Here are some examples: In late 2012, drivers at Algeria’s largest natural gas facility went on strike, demanding more pay and more hires. Toward the end of 2013, guards at Libyan oil ports who wanted more money closed Libya’s four largest export terminals for almost six months. Other protesters with other demands – jobs, pay raises, healthcare, education – disrupted oil and gas facilities throughout the country. Libya’s oil and gas production is 60 percent below pre-Arab Spring levels. In 2014, protesters in the Algerian oil hub of Hassi Messaoud demanded more housing and social services. Elsewhere in Algeria, protesters in Salah tried to block efforts to initiate shale gas exploitation in early 2015.

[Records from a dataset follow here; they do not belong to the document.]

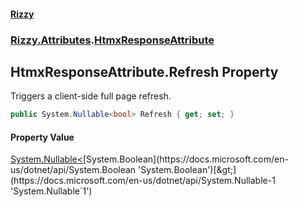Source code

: #### [Rizzy](index 'index')
### [Rizzy.Attributes](Rizzy.Attributes 'Rizzy.Attributes').[HtmxResponseAttribute](Rizzy.Attributes.HtmxResponseAttribute 'Rizzy.Attributes.HtmxResponseAttribute')

## HtmxResponseAttribute.Refresh Property

Triggers a client-side full page refresh.

```csharp
public System.Nullable<bool> Refresh { get; set; }
```

#### Property Value
[System.Nullable&lt;](https://docs.microsoft.com/en-us/dotnet/api/System.Nullable-1 'System.Nullable`1')[System.Boolean](https://docs.microsoft.com/en-us/dotnet/api/System.Boolean 'System.Boolean')[&gt;](https://docs.microsoft.com/en-us/dotnet/api/System.Nullable-1 'System.Nullable`1')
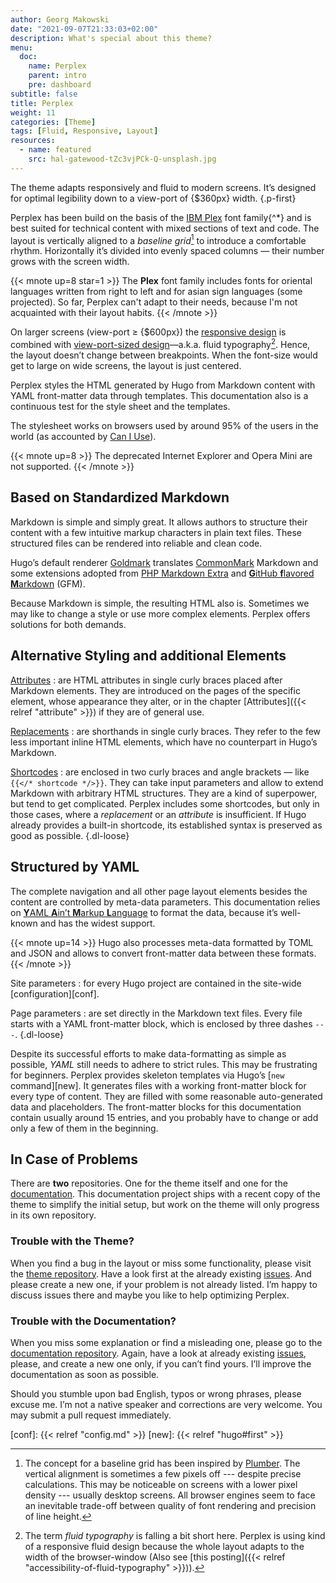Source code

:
 ```yaml
---
author: Georg Makowski
date: "2021-09-07T21:33:03+02:00"
description: What's special about this theme?
menu:
  doc:
    name: Perplex
    parent: intro
    pre: dashboard
subtitle: false
title: Perplex
weight: 11
categories: [Theme]
tags: [Fluid, Responsive, Layout]
resources:
  - name: featured
    src: hal-gatewood-tZc3vjPCk-Q-unsplash.jpg
---
```


The theme adapts responsively and fluid to modern screens. It’s designed for optimal legibility down to a view-port of {$360px} width.
{.p-first} <!--more-->

Perplex has been build on the basis of the [IBM Plex][plex] font family{^\*} and is best suited for technical content with mixed sections of text and code. The layout is vertically aligned to a _baseline grid_[^1] to introduce a comfortable rhythm. Horizontally it’s divided into evenly spaced columns — their number grows with the screen width.

{{< mnote up=8 star=1 >}}
The **Plex** font family includes fonts for oriental languages written from right to left and for asian sign languages (some projected). So far, Perplex can't adapt to their needs, because I'm not acquainted with their layout habits.
{{< /mnote >}}

On larger screens (view-port &ge; {$600px}) the [responsive design][rd] is combined with [view-port-sized design][ptres]—a.k.a. fluid typography[^2]. Hence, the layout doesn’t change between breakpoints. When the font-size would get to large on wide screens, the layout is just centered.

Perplex styles the HTML generated by Hugo from Markdown content with YAML front-matter data through templates. This documentation also is a continuous test for the style sheet and the templates.

The stylesheet works on browsers used by around 95\% of the users in the world (as accounted by [Can I Use](https://caniuse.com)).

{{< mnote up=8 >}}
The deprecated Internet Explorer and Opera Mini are not supported.
{{< /mnote >}}

## Based on Standardized Markdown

Markdown is simple and simply great. It allows authors to structure their content with a few intuitive markup characters in plain text files. These structured files can be rendered into reliable and clean code.

Hugo’s default renderer [Goldmark][gmark] translates [CommonMark][cmark] Markdown and some extensions adopted from [PHP Markdown Extra][phpmex] and [**G**itHub **f**lavored **M**arkdown][gfmspec] (GFM).

Because Markdown is simple, the resulting HTML also is. Sometimes we may like to change a style or use more complex elements. Perplex offers solutions for both demands.

## Alternative Styling and additional Elements

[Attributes](/doc/attribute)
: are HTML attributes in single curly braces placed after Markdown elements. They are introduced on the pages of the specific element, whose appearance they alter, or in the chapter [Attributes]({{< relref "attribute" >}}) if they are of general use.

[Replacements](/doc/replace)
: are shorthands in single curly braces. They refer to the few less important inline HTML elements, which have no counterpart in Hugo’s Markdown.

[Shortcodes](/doc/shortcode)
: are enclosed in two curly braces and angle brackets — like `{{</* shortcode */>}}`. They can take input parameters and allow to extend Markdown with arbitrary HTML structures. They are a kind of superpower, but tend to get complicated. Perplex includes some shortcodes, but only in those cases, where a _replacement_ or an _attribute_ is insufficient. If Hugo already provides a built-in shortcode, its established syntax is preserved as good as possible.
{.dl-loose}

## Structured by YAML

The complete navigation and all other page layout elements besides the content are controlled by meta-data parameters. This documentation relies on [**Y**AML **A**in’t **M**arkup **L**anguage](https://yaml.org) to format the data, because it’s well-known and has the widest support.

{{< mnote up=14 >}}
Hugo also processes meta-data formatted by TOML and JSON and allows to convert front-matter data between these formats.
{{< /mnote >}}

Site parameters
: for every Hugo project are contained in the site-wide [configuration][conf].

Page parameters
: are set directly in the Markdown text files. Every file starts with a YAML front-matter block, which is enclosed by three dashes `---`.
{.dl-loose}

Despite its successful efforts to make data-formatting as simple as possible, _YAML_ still needs to adhere to strict rules. This may be frustrating for beginners. Perplex provides skeleton templates via Hugo’s [`new` command][new]. It generates files with a working front-matter block for every type of content. They are filled with some reasonable auto-generated data and placeholders. The front-matter blocks for this documentation contain usually around 15 entries, and you probably have to change or add only a few of them in the beginning.

## In Case of Problems

There are **two** repositories. One for the theme itself and one for the [documentation][doc]. This documentation project ships with a recent copy of the theme to simplify the initial setup, but work on the theme will only progress in its own repository.

### Trouble with the Theme?

When you find a bug in the layout or miss some functionality, please visit the [theme repository][theme]. Have a look first at the already existing [issues][issue]. And please create a new one, if your problem is not already listed. I’m happy to discuss issues there and maybe you like to help optimizing Perplex.

### Trouble with the Documentation?

When you miss some explanation or find a misleading one, please go to the [documentation repository][doc]. Again, have a look at already existing [issues][docissue], please, and create a new one only, if you can’t find yours. I’ll improve the documentation as soon as possible.

Should you stumble upon bad English, typos or wrong phrases, please excuse me. I’m not a native speaker and corrections are very welcome. You may submit a pull request immediately.  

[^1]: The concept for a baseline grid has been inspired by [Plumber][plumber]. The vertical alignment is sometimes a few pixels off --- despite precise calculations. This may be noticeable on screens with a lower pixel density --- usually desktop screens. All browser engines seem to face an inevitable trade-off between quality of font rendering and precision of line height.

[^2]: The term _fluid typography_ is falling a bit short here. Perplex is using kind of a responsive fluid design because the whole layout adapts to the width of the browser-window (Also see [this posting]({{< relref "accessibility-of-fluid-typography" >}})).

[plumber]: https://jamonserrano.github.io/plumber-sass/
[plex]: https://ibm.com/plex
[rd]: https://alistapart.com/article/responsive-web-design/
[ptres]: https://practicaltypography.com/responsive-web-design.html
[theme]: https://github.com/bowman2001/perplex
[issue]: https://github.com/bowman2001/perplex/issues
[doc]: https://github.com/bowman2001/perplexdoc
[docissue]: https://github.com/bowman2001/perplexdoc/issues
[cmark]: https://commonmark.org "CommonMark project site"
[gmark]: https://github.com/yuin/goldmark "Goldmark repository"
[phpmex]: https://michelf.ca/projects/php-markdown/extra/ "PHP Markdown Extra site"
[gfmspec]: https://github.github.com/gfm "GitHub Flavored Markdown Specification"
[conf]: {{< relref "config.md" >}}
[new]: {{< relref "hugo#first" >}}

What’s sustaining the protests? For one, they work. An oil company in Libya that was targeted by a sit-in ended up hiring more than twice the number of employees that it needed. Likewise, over the course of the last four years, Tunisia’s phosphate company increased its payroll by an astounding 300 percent in an attempt to mollify protesters. The jury is still out on whether Algeria will go ahead with fracking near In Salah, but the protesters have certainly caused the government in Algiers to press the pause button.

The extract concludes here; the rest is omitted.